Whisk together the toasted fennel seeds, lemon juice, vinegar, honey and mustard in a medium bowl until combined. Drizzle in the remaining oil, whisking continuously until emulsified.
Begin to segment the grapefruit by cutting off a little of the top and bottom to give two flat edges. Stand it on one of the flat surfaces and cut away all the skin and pith. Cut along the curve of the fruit, being careful not to remove any flesh. Use the knife to gently slice one side of a segment. Cut until you reach the middle of the fruit, ensuring you do not pierce the membrane. Repeat on the other side of the segment until loose and remove. Repeat with the remaining segments.

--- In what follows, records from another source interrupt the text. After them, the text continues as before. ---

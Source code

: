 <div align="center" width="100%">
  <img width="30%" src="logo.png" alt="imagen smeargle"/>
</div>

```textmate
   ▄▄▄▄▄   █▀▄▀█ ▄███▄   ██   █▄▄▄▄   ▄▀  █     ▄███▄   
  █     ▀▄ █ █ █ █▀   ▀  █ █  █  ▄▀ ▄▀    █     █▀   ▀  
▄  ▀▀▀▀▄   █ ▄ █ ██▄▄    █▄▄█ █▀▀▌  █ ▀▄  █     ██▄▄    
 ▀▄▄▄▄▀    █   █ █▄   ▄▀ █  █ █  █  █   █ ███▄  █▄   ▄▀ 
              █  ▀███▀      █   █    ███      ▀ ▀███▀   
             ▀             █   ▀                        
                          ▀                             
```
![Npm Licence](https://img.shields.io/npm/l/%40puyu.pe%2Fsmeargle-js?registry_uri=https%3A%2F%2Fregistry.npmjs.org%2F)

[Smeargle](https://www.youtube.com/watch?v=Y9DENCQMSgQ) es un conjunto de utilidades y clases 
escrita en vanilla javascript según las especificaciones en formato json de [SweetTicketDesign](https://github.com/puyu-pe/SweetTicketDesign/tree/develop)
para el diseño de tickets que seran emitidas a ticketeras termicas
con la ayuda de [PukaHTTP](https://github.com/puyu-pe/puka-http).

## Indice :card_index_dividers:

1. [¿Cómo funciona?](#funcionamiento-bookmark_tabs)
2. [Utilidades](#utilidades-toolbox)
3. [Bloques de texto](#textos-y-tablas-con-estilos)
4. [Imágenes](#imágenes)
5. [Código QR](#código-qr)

Peel the avocados and slice in half lengthways. Place an avocado half cut-side down on a chopping board and thinly slice lengthways. Fan out the slices so you have a long length of avocado and curl the slices in from one end towards the centre to create a rose shape. Repeat with the remaining halves.
Slice the chicken into strips. Add the avocado rose to the plate and place the spinach, chicken and grapefruit segments around it. Drizzle with the dressing to serve.